The sand pit seemed like a walk in the park after surviving the gas chamber, the little pit seemed like a bump in the road in comparison. Perception is everything & what I saw was not at all what was. After being instructed to low crawl with my helmet, (bullet proof and heavy by the way), & my M-16, (awkwardly long and heavy itself), I still thought positively that the sand pit was not very long & this would be a breeze.  Taking on that sand pit would prove to be much harder than it looked. Keeping my weapon out of the sand and my head down, was not as easy as I had anticipated. I would not crawl that pit with out raising my head to see how far I had gone, only to meet the eyes of my Drill Sargent, who reminded me of Grace Jones. She would deem me dead & send me back again and again. It would become a battle of control, I could not crawl with out peeking at my progress. I continued to kill myself over & over, until finally I let go of the need to control where I was going or how far I had gone. What a mirror of my own life the pit would become. I cried when no one was looking, resting in the middle of the pit until I collected myself so I could complete the challenge before me. I hated that sand pit, a reflection of how much I hated my life, but only in secretly within the depths of my soul where I could hide it from the rest of the world. The cycle I was trapped in was my prison, & it was a cycle that I would continue repeating over and over again.

These tools I accumulated in the moments of training should have been enough for me to make some well needed changed within my life. This could have been the beginning of much needed positive twist in my life, but it would not happen that way.  It would be many more years before I put these tools to use. It was like handing a screw driver, hammer, and shovel to someone who had no clue how to use them. I understood how they made me feel emotionally, but instead of using the shovel to dig my way out, I dug my hole even bigger.  I lacked the knowledge and the discipline to make these tools useful in my life.

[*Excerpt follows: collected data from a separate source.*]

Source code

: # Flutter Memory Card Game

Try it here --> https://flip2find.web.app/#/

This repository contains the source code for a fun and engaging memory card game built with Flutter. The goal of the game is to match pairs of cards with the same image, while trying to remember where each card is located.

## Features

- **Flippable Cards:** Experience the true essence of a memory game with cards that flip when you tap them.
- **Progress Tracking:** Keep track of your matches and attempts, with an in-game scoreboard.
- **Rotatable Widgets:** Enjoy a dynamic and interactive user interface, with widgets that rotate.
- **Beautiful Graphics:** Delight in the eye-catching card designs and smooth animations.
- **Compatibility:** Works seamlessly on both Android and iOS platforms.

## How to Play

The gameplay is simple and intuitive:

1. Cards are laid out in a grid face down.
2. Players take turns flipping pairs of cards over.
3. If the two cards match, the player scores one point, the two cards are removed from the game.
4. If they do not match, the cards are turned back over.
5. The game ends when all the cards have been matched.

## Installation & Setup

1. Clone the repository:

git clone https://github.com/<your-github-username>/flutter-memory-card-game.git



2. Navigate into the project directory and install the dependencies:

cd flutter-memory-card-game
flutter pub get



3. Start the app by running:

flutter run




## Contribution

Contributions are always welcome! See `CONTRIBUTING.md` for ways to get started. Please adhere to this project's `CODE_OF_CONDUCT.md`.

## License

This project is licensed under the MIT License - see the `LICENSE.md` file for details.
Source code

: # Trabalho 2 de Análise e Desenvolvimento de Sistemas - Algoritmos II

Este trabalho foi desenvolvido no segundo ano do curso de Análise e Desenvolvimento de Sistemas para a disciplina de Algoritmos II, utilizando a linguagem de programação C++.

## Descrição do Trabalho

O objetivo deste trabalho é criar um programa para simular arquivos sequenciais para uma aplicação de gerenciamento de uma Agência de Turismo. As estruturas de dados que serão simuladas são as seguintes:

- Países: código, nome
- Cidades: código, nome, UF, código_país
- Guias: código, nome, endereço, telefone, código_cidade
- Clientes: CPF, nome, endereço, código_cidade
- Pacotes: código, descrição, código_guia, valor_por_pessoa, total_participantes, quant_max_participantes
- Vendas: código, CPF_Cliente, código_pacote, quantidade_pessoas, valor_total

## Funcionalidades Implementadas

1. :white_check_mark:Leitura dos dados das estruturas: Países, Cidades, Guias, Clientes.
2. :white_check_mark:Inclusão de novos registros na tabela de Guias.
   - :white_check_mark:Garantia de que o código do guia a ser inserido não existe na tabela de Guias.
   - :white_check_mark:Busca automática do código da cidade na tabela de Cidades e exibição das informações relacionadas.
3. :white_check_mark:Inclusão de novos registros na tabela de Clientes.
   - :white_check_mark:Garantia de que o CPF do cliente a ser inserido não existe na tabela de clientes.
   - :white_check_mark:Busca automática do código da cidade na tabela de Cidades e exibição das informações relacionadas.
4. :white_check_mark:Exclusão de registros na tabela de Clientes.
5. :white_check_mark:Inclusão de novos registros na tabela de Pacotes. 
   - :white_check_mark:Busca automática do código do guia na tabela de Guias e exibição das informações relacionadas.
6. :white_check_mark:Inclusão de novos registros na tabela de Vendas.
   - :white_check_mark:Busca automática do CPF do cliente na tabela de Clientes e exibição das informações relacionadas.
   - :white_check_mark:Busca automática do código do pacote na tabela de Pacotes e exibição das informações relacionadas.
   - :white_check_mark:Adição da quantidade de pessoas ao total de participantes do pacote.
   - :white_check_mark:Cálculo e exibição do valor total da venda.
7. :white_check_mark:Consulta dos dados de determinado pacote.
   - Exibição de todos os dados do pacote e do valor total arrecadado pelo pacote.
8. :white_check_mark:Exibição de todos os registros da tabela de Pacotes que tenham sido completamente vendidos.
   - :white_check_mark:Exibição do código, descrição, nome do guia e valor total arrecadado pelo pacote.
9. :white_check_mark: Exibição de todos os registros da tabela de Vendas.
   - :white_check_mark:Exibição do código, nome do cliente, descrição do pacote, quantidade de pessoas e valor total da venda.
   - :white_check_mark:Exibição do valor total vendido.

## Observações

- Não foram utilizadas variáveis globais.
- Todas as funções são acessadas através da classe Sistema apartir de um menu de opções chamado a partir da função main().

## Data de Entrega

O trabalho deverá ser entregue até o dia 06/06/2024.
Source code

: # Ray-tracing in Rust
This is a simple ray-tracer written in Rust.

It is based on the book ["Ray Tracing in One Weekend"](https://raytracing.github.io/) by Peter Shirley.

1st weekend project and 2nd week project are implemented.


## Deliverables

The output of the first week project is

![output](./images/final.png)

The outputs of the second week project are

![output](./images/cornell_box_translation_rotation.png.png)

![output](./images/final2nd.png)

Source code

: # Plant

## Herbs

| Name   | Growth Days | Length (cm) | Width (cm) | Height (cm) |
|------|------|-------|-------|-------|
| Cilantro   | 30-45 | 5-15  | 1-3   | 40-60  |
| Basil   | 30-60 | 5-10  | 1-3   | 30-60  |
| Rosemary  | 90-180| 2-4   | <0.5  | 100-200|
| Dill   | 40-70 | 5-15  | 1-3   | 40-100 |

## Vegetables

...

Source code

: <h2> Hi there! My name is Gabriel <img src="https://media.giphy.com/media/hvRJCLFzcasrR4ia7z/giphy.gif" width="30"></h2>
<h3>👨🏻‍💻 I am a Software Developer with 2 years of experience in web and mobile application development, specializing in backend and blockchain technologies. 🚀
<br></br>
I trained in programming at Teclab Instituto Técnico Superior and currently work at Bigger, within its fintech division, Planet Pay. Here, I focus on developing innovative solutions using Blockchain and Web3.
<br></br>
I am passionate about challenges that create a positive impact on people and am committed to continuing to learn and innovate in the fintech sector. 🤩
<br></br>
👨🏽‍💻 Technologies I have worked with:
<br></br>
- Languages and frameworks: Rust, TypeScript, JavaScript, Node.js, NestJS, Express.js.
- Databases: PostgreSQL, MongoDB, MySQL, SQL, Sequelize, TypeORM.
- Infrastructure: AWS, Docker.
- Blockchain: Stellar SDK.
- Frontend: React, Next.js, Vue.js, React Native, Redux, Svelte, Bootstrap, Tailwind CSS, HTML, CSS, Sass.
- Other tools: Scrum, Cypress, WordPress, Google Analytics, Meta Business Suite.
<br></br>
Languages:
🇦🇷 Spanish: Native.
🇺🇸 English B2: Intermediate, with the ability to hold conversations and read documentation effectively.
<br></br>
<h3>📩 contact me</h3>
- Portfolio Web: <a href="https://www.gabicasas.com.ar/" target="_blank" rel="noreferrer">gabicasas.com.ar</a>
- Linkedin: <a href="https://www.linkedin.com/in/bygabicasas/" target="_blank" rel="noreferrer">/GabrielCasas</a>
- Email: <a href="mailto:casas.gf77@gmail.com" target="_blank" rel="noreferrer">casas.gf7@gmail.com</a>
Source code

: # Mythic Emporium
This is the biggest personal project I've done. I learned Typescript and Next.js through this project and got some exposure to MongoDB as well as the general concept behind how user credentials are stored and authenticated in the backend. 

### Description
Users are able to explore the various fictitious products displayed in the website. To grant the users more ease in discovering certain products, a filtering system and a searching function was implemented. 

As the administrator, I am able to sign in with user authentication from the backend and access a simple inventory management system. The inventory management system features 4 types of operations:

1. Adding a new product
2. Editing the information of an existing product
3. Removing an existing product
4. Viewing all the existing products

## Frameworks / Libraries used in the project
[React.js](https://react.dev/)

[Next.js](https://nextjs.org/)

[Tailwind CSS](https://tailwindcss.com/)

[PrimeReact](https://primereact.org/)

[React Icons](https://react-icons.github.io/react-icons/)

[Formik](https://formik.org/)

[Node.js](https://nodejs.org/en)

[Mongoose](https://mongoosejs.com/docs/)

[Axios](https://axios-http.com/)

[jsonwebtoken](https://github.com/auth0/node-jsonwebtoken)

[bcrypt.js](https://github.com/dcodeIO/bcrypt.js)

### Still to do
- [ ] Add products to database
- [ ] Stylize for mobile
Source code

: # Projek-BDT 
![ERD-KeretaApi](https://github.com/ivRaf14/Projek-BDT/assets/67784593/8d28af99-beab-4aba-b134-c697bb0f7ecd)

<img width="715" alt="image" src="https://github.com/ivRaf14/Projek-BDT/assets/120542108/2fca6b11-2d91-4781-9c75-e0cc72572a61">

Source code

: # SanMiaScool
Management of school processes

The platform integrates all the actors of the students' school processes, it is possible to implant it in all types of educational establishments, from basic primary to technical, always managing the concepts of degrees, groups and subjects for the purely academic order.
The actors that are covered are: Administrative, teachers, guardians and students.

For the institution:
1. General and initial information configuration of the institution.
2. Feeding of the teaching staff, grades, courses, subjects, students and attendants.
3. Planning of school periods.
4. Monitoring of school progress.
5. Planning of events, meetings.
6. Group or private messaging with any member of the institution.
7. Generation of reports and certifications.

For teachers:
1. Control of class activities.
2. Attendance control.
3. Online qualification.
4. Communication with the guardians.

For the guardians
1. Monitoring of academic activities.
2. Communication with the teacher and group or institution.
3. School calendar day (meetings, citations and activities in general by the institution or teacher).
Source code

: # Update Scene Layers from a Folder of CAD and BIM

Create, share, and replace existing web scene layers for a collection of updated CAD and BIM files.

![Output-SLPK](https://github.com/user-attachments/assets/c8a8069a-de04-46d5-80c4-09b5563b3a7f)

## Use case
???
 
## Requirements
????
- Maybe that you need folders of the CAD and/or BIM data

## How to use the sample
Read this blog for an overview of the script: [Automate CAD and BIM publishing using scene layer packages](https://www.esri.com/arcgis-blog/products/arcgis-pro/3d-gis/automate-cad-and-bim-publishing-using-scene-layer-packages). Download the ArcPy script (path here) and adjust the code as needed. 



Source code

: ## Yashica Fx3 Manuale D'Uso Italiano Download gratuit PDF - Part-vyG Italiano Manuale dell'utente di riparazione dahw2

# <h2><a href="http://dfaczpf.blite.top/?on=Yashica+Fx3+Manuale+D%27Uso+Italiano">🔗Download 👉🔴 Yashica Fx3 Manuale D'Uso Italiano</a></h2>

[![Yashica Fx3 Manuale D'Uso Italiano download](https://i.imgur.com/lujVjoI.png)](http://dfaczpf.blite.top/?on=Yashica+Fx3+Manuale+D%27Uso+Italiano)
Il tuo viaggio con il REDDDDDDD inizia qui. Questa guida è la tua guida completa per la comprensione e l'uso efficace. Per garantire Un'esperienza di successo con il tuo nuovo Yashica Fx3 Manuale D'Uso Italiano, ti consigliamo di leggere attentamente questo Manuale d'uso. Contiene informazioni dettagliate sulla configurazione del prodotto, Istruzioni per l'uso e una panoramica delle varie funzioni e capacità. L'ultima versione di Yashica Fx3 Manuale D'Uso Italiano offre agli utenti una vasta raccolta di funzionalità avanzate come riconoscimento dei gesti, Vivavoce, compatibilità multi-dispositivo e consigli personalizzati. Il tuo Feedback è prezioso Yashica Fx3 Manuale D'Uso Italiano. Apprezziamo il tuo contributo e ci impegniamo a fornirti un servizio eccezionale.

The good news is that one day these tools would prove as life saving devices for me. I believe this is the journey in life, experiencing things and collecting useful information that will one day be valuable at the cross roads of life where you just get it. The "ah ha" moments that finally bring you full circle right where you needed to be. There would be many more years of running, lying, and denying before I would save myself.

While in the service yet another man would be my down fall. I went on to have my second child by whim, and with a man I barely knew. I would give up my career for him, & tell tall tales of why I ran yet again. Not only to myself but to many people in my life. I did not give up my dream of being in the service for my children, and I didn't do it for myself, I did it for a man & for the hopes to once again finding security in places I had no business looking for it.

I would take with me an honorable discharge, a tool I could use to continue lying to myself. The service, in my own mind, agreed that I left honorably. I didn't finish my time, and there would be nothing honorable about that. Now faced with yet another life in my hands, in which I had no business taking on, I set out for another devastating chapter within my life, & the lives of my children. The road ahead of me in this time of my life would be the most disastrous of all!